In October 2018, in a conversation with Vogue Portugal, Joana Vasconcelos had already made her purpose as an artist clear: “Artists have a responsibility to think about the world around them, and to provide other ways of seeing that contribute to broadening our perception and knowledge of it. With my work, I don't want the works to be enclosed in a discourse, but to be inquisitive, imbued with a multiplicity of discourses and interpretations that lead us to open our horizons.” Now, five years later, she welcomes us to his studio - a gigantic space on the banks of the Tagus that is a creative's paradise - and the intention remains the same: “My works have an aspect of analyzing society, of what we're experiencing at the moment. I try to criticize in a positive and constructive way, but there are a lot of paradoxes. (...) I don't use anything that people don't know from home, I take inspiration from the domestic environment and everything that surrounds us.
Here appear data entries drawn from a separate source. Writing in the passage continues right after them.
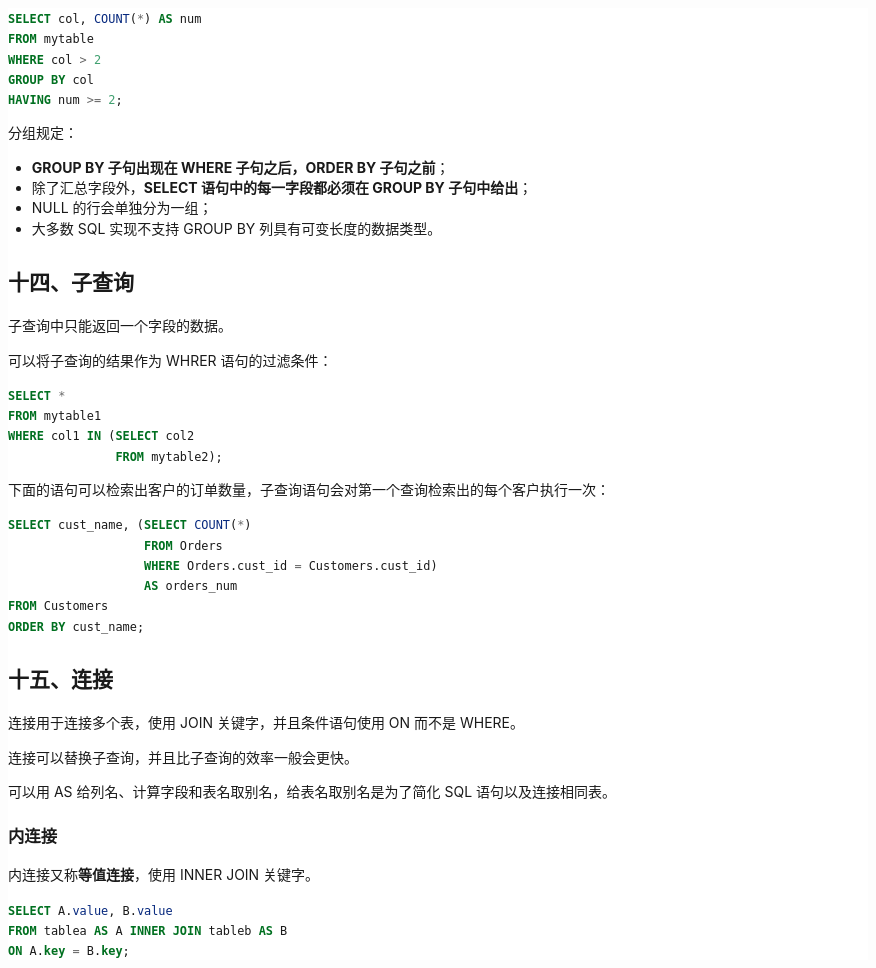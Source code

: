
 ```sql
SELECT col, COUNT(*) AS num
FROM mytable
WHERE col > 2
GROUP BY col
HAVING num >= 2;
```

分组规定：

- **GROUP BY 子句出现在 WHERE 子句之后，ORDER BY 子句之前**；
- 除了汇总字段外，**SELECT 语句中的每一字段都必须在 GROUP BY 子句中给出**；
- NULL 的行会单独分为一组；
- 大多数 SQL 实现不支持 GROUP BY 列具有可变长度的数据类型。

## 十四、子查询

子查询中只能返回一个字段的数据。

可以将子查询的结果作为 WHRER 语句的过滤条件：

```sql
SELECT *
FROM mytable1
WHERE col1 IN (SELECT col2
               FROM mytable2);
```

下面的语句可以检索出客户的订单数量，子查询语句会对第一个查询检索出的每个客户执行一次：

```sql
SELECT cust_name, (SELECT COUNT(*)
                   FROM Orders
                   WHERE Orders.cust_id = Customers.cust_id)
                   AS orders_num
FROM Customers
ORDER BY cust_name;
```

## 十五、连接

连接用于连接多个表，使用 JOIN 关键字，并且条件语句使用 ON 而不是 WHERE。

连接可以替换子查询，并且比子查询的效率一般会更快。

可以用 AS 给列名、计算字段和表名取别名，给表名取别名是为了简化 SQL 语句以及连接相同表。

### 内连接

内连接又称**等值连接**，使用 INNER JOIN 关键字。

```sql
SELECT A.value, B.value
FROM tablea AS A INNER JOIN tableb AS B
ON A.key = B.key;
```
Then I turn them around, take it out of and contextualize them in another, more intellectual dimension. In this decontextualization and conversion, there is a discourse, but I would say that almost everyone recognizes one part or another - they project their idea, their culture, their age, their experience onto the work, and so the analyses are made by people. For me, all analyses are valid. Now, you can always think critically in a positive and constructive way. If people aren't going to be constructive afterwards, that's their problem.”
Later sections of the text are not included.